BEGIN

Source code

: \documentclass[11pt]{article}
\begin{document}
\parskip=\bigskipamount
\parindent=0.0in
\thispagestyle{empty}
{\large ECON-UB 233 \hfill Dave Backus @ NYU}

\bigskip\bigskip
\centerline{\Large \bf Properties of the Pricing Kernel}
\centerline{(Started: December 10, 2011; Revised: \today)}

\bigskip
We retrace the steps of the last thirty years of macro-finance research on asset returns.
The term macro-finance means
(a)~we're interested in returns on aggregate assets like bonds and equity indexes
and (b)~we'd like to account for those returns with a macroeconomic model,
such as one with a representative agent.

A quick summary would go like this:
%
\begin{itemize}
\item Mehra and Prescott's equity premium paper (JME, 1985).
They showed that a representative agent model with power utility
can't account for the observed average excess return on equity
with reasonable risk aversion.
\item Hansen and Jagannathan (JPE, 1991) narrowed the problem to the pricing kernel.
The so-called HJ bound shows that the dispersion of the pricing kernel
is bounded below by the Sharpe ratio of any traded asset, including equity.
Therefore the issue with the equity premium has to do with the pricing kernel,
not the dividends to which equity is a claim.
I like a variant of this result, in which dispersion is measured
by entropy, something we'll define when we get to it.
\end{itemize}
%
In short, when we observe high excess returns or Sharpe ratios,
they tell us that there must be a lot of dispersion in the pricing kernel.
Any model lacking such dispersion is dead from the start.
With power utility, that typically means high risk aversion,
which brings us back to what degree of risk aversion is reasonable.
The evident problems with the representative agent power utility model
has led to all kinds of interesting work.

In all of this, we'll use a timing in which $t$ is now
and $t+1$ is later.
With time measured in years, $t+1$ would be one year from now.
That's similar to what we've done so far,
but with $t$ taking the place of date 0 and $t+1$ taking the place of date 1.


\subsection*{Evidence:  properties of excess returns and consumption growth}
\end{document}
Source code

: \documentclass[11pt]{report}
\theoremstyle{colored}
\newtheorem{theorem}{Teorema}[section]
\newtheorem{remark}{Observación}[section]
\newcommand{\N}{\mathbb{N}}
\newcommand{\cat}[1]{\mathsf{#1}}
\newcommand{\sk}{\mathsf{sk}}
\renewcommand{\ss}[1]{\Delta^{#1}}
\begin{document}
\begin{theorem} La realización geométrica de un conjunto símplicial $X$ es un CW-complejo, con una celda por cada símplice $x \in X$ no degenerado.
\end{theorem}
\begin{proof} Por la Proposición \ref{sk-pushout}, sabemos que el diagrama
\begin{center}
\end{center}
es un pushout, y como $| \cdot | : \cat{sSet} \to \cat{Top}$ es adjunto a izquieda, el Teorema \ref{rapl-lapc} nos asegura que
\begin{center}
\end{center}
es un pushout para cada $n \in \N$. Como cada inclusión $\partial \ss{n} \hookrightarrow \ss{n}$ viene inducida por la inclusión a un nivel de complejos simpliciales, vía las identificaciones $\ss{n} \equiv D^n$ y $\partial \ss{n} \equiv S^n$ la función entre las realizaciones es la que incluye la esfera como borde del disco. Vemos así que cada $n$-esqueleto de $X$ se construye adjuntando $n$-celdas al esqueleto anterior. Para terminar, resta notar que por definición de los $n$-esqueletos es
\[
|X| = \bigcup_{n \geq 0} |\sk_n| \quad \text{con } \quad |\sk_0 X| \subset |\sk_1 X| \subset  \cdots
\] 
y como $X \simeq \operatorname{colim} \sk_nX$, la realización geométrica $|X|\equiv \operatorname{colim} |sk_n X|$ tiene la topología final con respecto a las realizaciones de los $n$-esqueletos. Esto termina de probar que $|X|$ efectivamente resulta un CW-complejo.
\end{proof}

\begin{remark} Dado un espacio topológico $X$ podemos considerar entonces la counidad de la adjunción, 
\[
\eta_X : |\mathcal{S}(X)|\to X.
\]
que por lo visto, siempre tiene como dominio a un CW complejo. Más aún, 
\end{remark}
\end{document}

END

Work instructions ▸
Scan the material above. Extract every line in which the word "such" occurs.

Result for this exercise ▸
such as one with a representative agent.
Any model lacking such dispersion is dead from the start.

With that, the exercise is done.